§ What you should do
Search the data below, and report every line in which "twcsl" occurs.

Dataset entries:

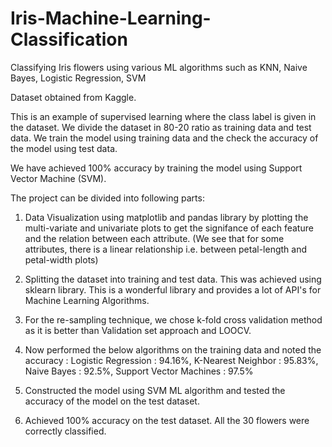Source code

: # Iris-Machine-Learning-Classification
Classifying Iris flowers using various ML algorithms such as KNN, Naive Bayes, Logistic Regression, SVM

Dataset obtained from Kaggle.

This is an example of supervised learning where the class label is given in the dataset. We divide the dataset in 80-20 ratio as training data and test data. We train the model using training data and the check the accuracy of the model using test data.

We have achieved 100% accuracy by training the model using Support Vector Machine (SVM). 

The project can be divided into following parts:

1) Data Visualization using matplotlib and pandas library by plotting the multi-variate and univariate plots to get the signifance of each feature and the relation between each attribute.
(We see that for some attributes, there is a linear relationship i.e. between petal-length and petal-width plots)

2) Splitting the dataset into training and test data. This was achieved using sklearn library. This is a wonderful library and provides a lot of API's for Machine Learning Algorithms.

3) For the re-sampling technique, we chose k-fold cross validation method as it is better than Validation set approach and LOOCV.

4) Now performed the below algorithms on the training data and noted the accuracy :
  Logistic Regression         :           94.16%,
  K-Nearest Neighbor          :           95.83%,
  Naive Bayes                 :           92.5%,
  Support Vector Machines     :           97.5%
  
5) Constructed the model using SVM ML algorithm and tested the accuracy of the model on the test dataset.

6) Achieved 100% accuracy on the test dataset. All the 30 flowers were correctly classified.
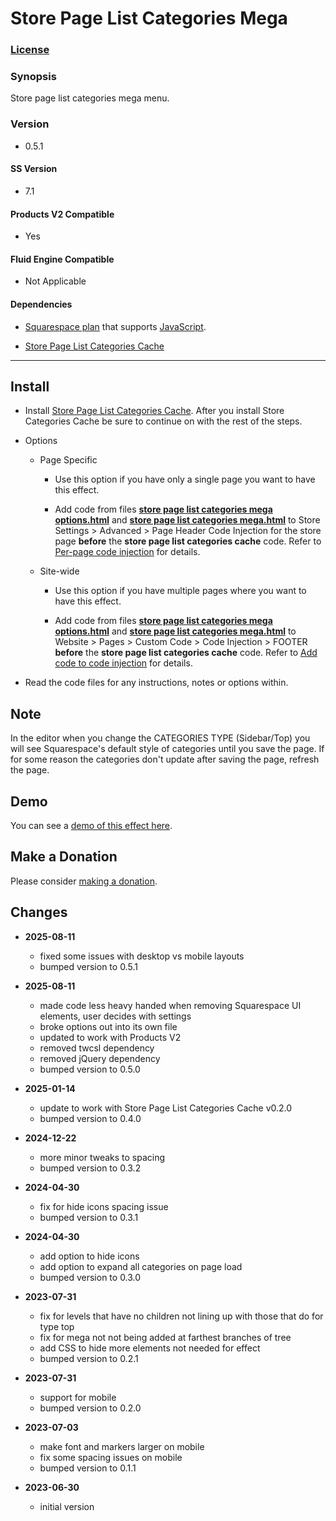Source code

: # Store Page List Categories Mega

### [License][1]

### Synopsis

Store page list categories mega menu.

### Version

  * 0.5.1

#### SS Version

  * 7.1

#### Products V2 Compatible

  * Yes

#### Fluid Engine Compatible

  * Not Applicable

#### Dependencies

  * [Squarespace plan][2] that supports [JavaScript][3].
  
  * [Store Page List Categories Cache][4]

---

## Install

* Install [Store Page List Categories Cache][4]. After you install Store
  Categories Cache be sure to continue on with the rest of the steps.
  
* Options

  * Page Specific
  
    * Use this option if you have only a single page you want to have this
      effect.
      
    * Add code from files **[store page list categories mega options.html][5]**
      and **[store page list categories mega.html][6]** to Store Settings >
      Advanced > Page Header Code Injection for the store page **before** the
      **store page list categories cache** code. Refer to [Per-page code
      injection][7] for details.
      
  * Site-wide
  
    * Use this option if you have multiple pages where you want to have this
      effect.
      
    * Add code from files **[store page list categories mega options.html][5]**
      and **[store page list categories mega.html][6]** to Website > Pages >
      Custom Code > Code Injection > FOOTER **before** the **store page list
      categories cache** code. Refer to [Add code to code injection][8] for
      details.
      
* Read the code files for any instructions, notes or options within.

## Note

In the editor when you change the CATEGORIES TYPE (Sidebar/Top) you will see
Squarespace's default style of categories until you save the page. If for some
reason the categories don't update after saving the page, refresh the page.

## Demo

You can see a [demo of this effect here][9].

## Make a Donation

Please consider [making a donation][10].

## Changes

* **2025-08-11**

  * fixed some issues with desktop vs mobile layouts
  * bumped version to 0.5.1
  
* **2025-08-11**

  * made code less heavy handed when removing Squarespace UI elements, user
    decides with settings
  * broke options out into its own file
  * updated to work with Products V2
  * removed twcsl dependency
  * removed jQuery dependency
  * bumped version to 0.5.0
  
* **2025-01-14**

  * update to work with Store Page List Categories Cache v0.2.0
  * bumped version to 0.4.0
  
* **2024-12-22**

  * more minor tweaks to spacing
  * bumped version to 0.3.2
  
* **2024-04-30**

  * fix for hide icons spacing issue
  * bumped version to 0.3.1
  
* **2024-04-30**

  * add option to hide icons
  * add option to expand all categories on page load
  * bumped version to 0.3.0
  
* **2023-07-31**

  * fix for levels that have no children not lining up with those that do for
    type top
  * fix for mega not not being added at farthest branches of tree
  * add CSS to hide more elements not needed for effect
  * bumped version to 0.2.1
  
* **2023-07-31**

  * support for mobile
  * bumped version to 0.2.0
  
* **2023-07-03**

  * make font and markers larger on mobile
  * fix some spacing issues on mobile
  * bumped version to 0.1.1
  
* **2023-06-30**

  * initial version

[1]: https://github.com/tomsWebConsulting/twcsl/blob/main/LICENSE.txt#L1
[2]: https://www.squarespace.com/pricing
[3]: https://en.wikipedia.org/wiki/JavaScript
[4]: https://github.com/tomsWebConsulting/twcsl/tree/main/v7.1/Page/Store/List/Store%20Page%20List%20Categories%20Cache#store-page-list-categories-cache
[5]: store%20page%20list%20categories%20mega%20options.html#L1
[6]: store%20page%20list%20categories%20mega.html#L1
[7]: https://support.squarespace.com/hc/en-us/articles/205815908-Using-code-injection#toc-per-page-code-injection
[8]: https://support.squarespace.com/hc/en-us/articles/205815908-Using-code-injection#toc-add-code-to-code-injection
[9]: https://toms-web-consulting-demos.squarespace.com/store-page-list-categories-mega?password=twcdemos
[10]: https://github.com/tomsWebConsulting/twcsl#make-a-donation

§ Expected answer
  * removed twcsl dependency
[1]: https://github.com/tomsWebConsulting/twcsl/blob/main/LICENSE.txt#L1
[4]: https://github.com/tomsWebConsulting/twcsl/tree/main/v7.1/Page/Store/List/Store%20Page%20List%20Categories%20Cache#store-page-list-categories-cache
[10]: https://github.com/tomsWebConsulting/twcsl#make-a-donation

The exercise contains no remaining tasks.